-- INSTRUCTIONS TO FOLLOW --
Given the records below, would you repeat exactly the lines that begin at the one containing "### A Quarkus" and end at the one containing "producers and consumers", inclusive?

== LISTED RECORDS ==

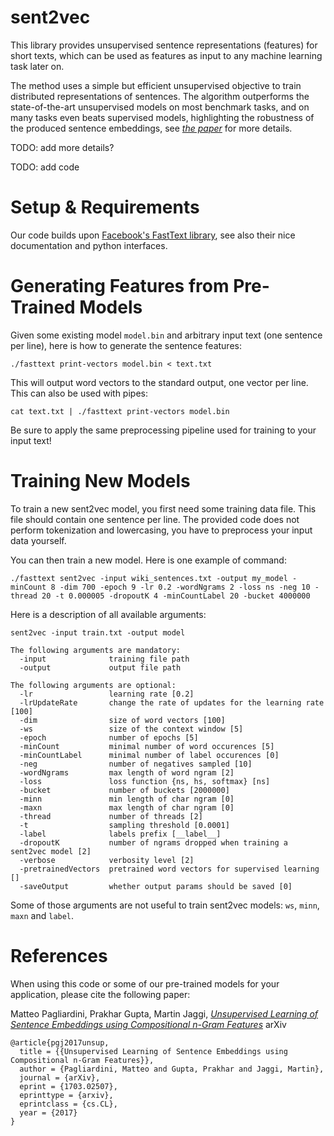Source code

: # sent2vec
This library provides unsupervised sentence representations (features) for short texts, which can be used as features as input to any machine learning task later on.

The method uses a simple but efficient unsupervised objective to train distributed representations of sentences. The algorithm outperforms the state-of-the-art unsupervised models on most benchmark tasks, and on many tasks even beats supervised models, highlighting the robustness of the produced sentence embeddings, see [*the paper*](https://arxiv.org/abs/1703.02507) for more details.

TODO: add more details?

TODO: add code


# Setup & Requirements
Our code builds upon [Facebook's FastText library](https://github.com/facebookresearch/fastText), see also their nice documentation and python interfaces.


# Generating Features from Pre-Trained Models
Given some existing model `model.bin` and arbitrary input text (one sentence per line), here is how to generate the sentence features:

```
./fasttext print-vectors model.bin < text.txt
```

This will output word vectors to the standard output, one vector per line.
This can also be used with pipes:

```
cat text.txt | ./fasttext print-vectors model.bin
```

Be sure to apply the same preprocessing pipeline used for training to your input text!

# Training New Models

To train a new sent2vec model, you first need some training data file. This file should contain one sentence per line. The provided code does not perform tokenization and lowercasing, you have to preprocess your input data yourself. 

You can then train a new model. Here is one example of command:

    ./fasttext sent2vec -input wiki_sentences.txt -output my_model -minCount 8 -dim 700 -epoch 9 -lr 0.2 -wordNgrams 2 -loss ns -neg 10 -thread 20 -t 0.000005 -dropoutK 4 -minCountLabel 20 -bucket 4000000

Here is a description of all available arguments:

```
sent2vec -input train.txt -output model

The following arguments are mandatory:
  -input              training file path
  -output             output file path

The following arguments are optional:
  -lr                 learning rate [0.2]
  -lrUpdateRate       change the rate of updates for the learning rate [100]
  -dim                size of word vectors [100]
  -ws                 size of the context window [5]
  -epoch              number of epochs [5]
  -minCount           minimal number of word occurences [5]
  -minCountLabel      minimal number of label occurences [0]
  -neg                number of negatives sampled [10]
  -wordNgrams         max length of word ngram [2]
  -loss               loss function {ns, hs, softmax} [ns]
  -bucket             number of buckets [2000000]
  -minn               min length of char ngram [0]
  -maxn               max length of char ngram [0]
  -thread             number of threads [2]
  -t                  sampling threshold [0.0001]
  -label              labels prefix [__label__]
  -dropoutK           number of ngrams dropped when training a sent2vec model [2]
  -verbose            verbosity level [2]
  -pretrainedVectors  pretrained word vectors for supervised learning []
  -saveOutput         whether output params should be saved [0]
```

Some of those arguments are not useful to train sent2vec models: `ws`, `minn`, `maxn` and `label`.

# References
When using this code or some of our pre-trained models for your application, please cite the following paper:

  Matteo Pagliardini, Prakhar Gupta, Martin Jaggi, [*Unsupervised Learning of Sentence Embeddings using Compositional n-Gram Features*](https://arxiv.org/abs/1703.02507) arXiv

```
@article{pgj2017unsup,
  title = {{Unsupervised Learning of Sentence Embeddings using Compositional n-Gram Features}},
  author = {Pagliardini, Matteo and Gupta, Prakhar and Jaggi, Martin},
  journal = {arXiv},
  eprint = {1703.02507},
  eprinttype = {arxiv},
  eprintclass = {cs.CL},
  year = {2017}
}
```

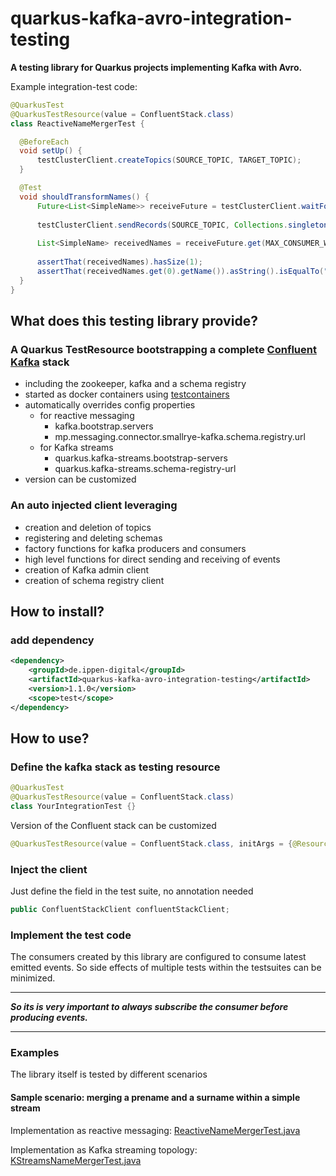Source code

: # quarkus-kafka-avro-integration-testing

**A testing library for Quarkus projects implementing Kafka with Avro.**

Example integration-test code:

```java
@QuarkusTest
@QuarkusTestResource(value = ConfluentStack.class)
class ReactiveNameMergerTest {

  @BeforeEach
  void setUp() {
      testClusterClient.createTopics(SOURCE_TOPIC, TARGET_TOPIC);
  }

  @Test
  void shouldTransformNames() {   
      Future<List<SimpleName>> receiveFuture = testClusterClient.waitForRecords(TARGET_TOPIC, "testConsumerGroup",  1, StringDeserializer.class);
  
      testClusterClient.sendRecords(SOURCE_TOPIC, Collections.singletonList(accountTransaction), StringSerializer.class, (index, event) -> String.valueOf(index));
  
      List<SimpleName> receivedNames = receiveFuture.get(MAX_CONSUMER_WAIT_TIME, TimeUnit.MILLISECONDS);
  
      assertThat(receivedNames).hasSize(1);
      assertThat(receivedNames.get(0).getName()).asString().isEqualTo("Max Mustermann");
  }
}
```

## What does this testing library provide?

### A Quarkus TestResource bootstrapping a complete [Confluent Kafka](https://www.confluent.io/) stack

* including the zookeeper, kafka and a schema registry
* started as docker containers using [testcontainers](https://www.testcontainers.org/)
* automatically overrides config properties
  * for reactive messaging
    * kafka.bootstrap.servers
    * mp.messaging.connector.smallrye-kafka.schema.registry.url
  * for Kafka streams
    * quarkus.kafka-streams.bootstrap-servers
    * quarkus.kafka-streams.schema-registry-url
* version can be customized

### An auto injected client leveraging

* creation and deletion of topics
* registering and deleting schemas
* factory functions for kafka producers and consumers
* high level functions for direct sending and receiving of events
* creation of Kafka admin client
* creation of schema registry client

## How to install?

### add dependency

```xml
<dependency>
    <groupId>de.ippen-digital</groupId>
    <artifactId>quarkus-kafka-avro-integration-testing</artifactId>
    <version>1.1.0</version>
    <scope>test</scope>
</dependency>
```

## How to use?

### Define the kafka stack as testing resource

```java
@QuarkusTest
@QuarkusTestResource(value = ConfluentStack.class)
class YourIntegrationTest {}
```

Version of the Confluent stack can be customized

```java
@QuarkusTestResource(value = ConfluentStack.class, initArgs = {@ResourceArg(name = ConfluentStack.CONFLUENT_VERSION_ARG, value = "5.3.1")})
```

### Inject the client

Just define the field in the test suite, no annotation needed

```java
public ConfluentStackClient confluentStackClient;
```

### Implement the test code

The consumers created by this library are configured to consume latest emitted events. So side effects of multiple tests within the testsuites can be minimized.

***
***So its is very important to always subscribe the consumer before producing events.***
***

### Examples

The library itself is tested by different scenarios

#### Sample scenario: merging a prename and a surname within a simple stream

Implementation as reactive messaging: [ReactiveNameMergerTest.java](src/test/java/de/id/quarkus/kafka/testing/reactivemessaging/ReactiveNameMerger.java)

Implementation as Kafka streaming topology: [KStreamsNameMergerTest.java](src/test/java/de/id/quarkus/kafka/testing/kafkastreams/KStreamsNameMergerTest.java)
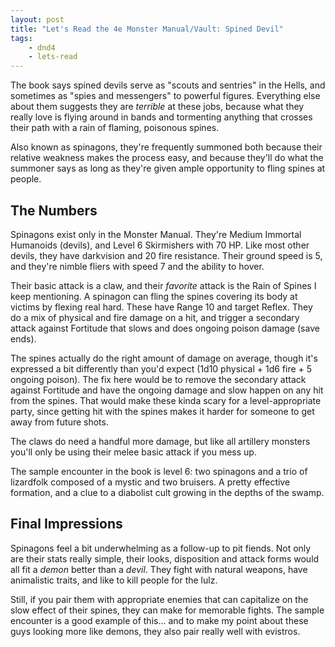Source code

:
 ```yaml
---
layout: post
title: "Let's Read the 4e Monster Manual/Vault: Spined Devil"
tags:
    - dnd4
    - lets-read
---
```


The book says spined devils serve as "scouts and sentries" in the Hells, and
sometimes as "spies and messengers" to powerful figures. Everything else about
them suggests they are _terrible_ at these jobs, because what they really love
is flying around in bands and tormenting anything that crosses their path with a
rain of flaming, poisonous spines.

Also known as spinagons, they're frequently summoned both because their relative
weakness makes the process easy, and because they'll do what the summoner says
as long as they're given ample opportunity to fling spines at people.

## The Numbers

Spinagons exist only in the Monster Manual. They're Medium Immortal Humanoids
(devils), and Level 6 Skirmishers with 70 HP. Like most other devils, they have
darkvision and 20 fire resistance. Their ground speed is 5, and they're nimble
fliers with speed 7 and the ability to hover.

Their basic attack is a claw, and their _favorite_ attack is the Rain of Spines
I keep mentioning. A spinagon can fling the spines covering its body at victims
by flexing real hard. These have Range 10 and target Reflex. They do a mix of
physical and fire damage on a hit, and trigger a secondary attack against
Fortitude that slows and does ongoing poison damage (save ends).

The spines actually do the right amount of damage on average, though it's
expressed a bit differently than you'd expect (1d10 physical + 1d6 fire + 5
ongoing poison). The fix here would be to remove the secondary attack against
Fortitude and have the ongoing damage and slow happen on any hit from the
spines. That would make these kinda scary for a level-appropriate party, since
getting hit with the spines makes it harder for someone to get away from future
shots.

The claws do need a handful more damage, but like all artillery monsters you'll
only be using their melee basic attack if you mess up.

The sample encounter in the book is level 6: two spinagons and a trio of
lizardfolk composed of a mystic and two bruisers. A pretty effective formation,
and a clue to a diabolist cult growing in the depths of the swamp.

## Final Impressions

Spinagons feel a bit underwhelming as a follow-up to pit fiends. Not only are
their stats really simple, their looks, disposition and attack forms would all
fit a _demon_ better than a _devil_. They fight with natural weapons,
have animalistic traits, and like to kill people for the lulz.

Still, if you pair them with appropriate enemies that can capitalize on the slow
effect of their spines, they can make for memorable fights. The sample encounter
is a good example of this... and to make my point about these guys looking more
like demons, they also pair really well with evistros.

===

-- OUTPUT FOR THIS EXERCISE --
### A Quarkus TestResource bootstrapping a complete [Confluent Kafka](https://www.confluent.io/) stack

* including the zookeeper, kafka and a schema registry
* started as docker containers using [testcontainers](https://www.testcontainers.org/)
* automatically overrides config properties
  * for reactive messaging
    * kafka.bootstrap.servers
    * mp.messaging.connector.smallrye-kafka.schema.registry.url
  * for Kafka streams
    * quarkus.kafka-streams.bootstrap-servers
    * quarkus.kafka-streams.schema-registry-url
* version can be customized

### An auto injected client leveraging

* creation and deletion of topics
* registering and deleting schemas
* factory functions for kafka producers and consumers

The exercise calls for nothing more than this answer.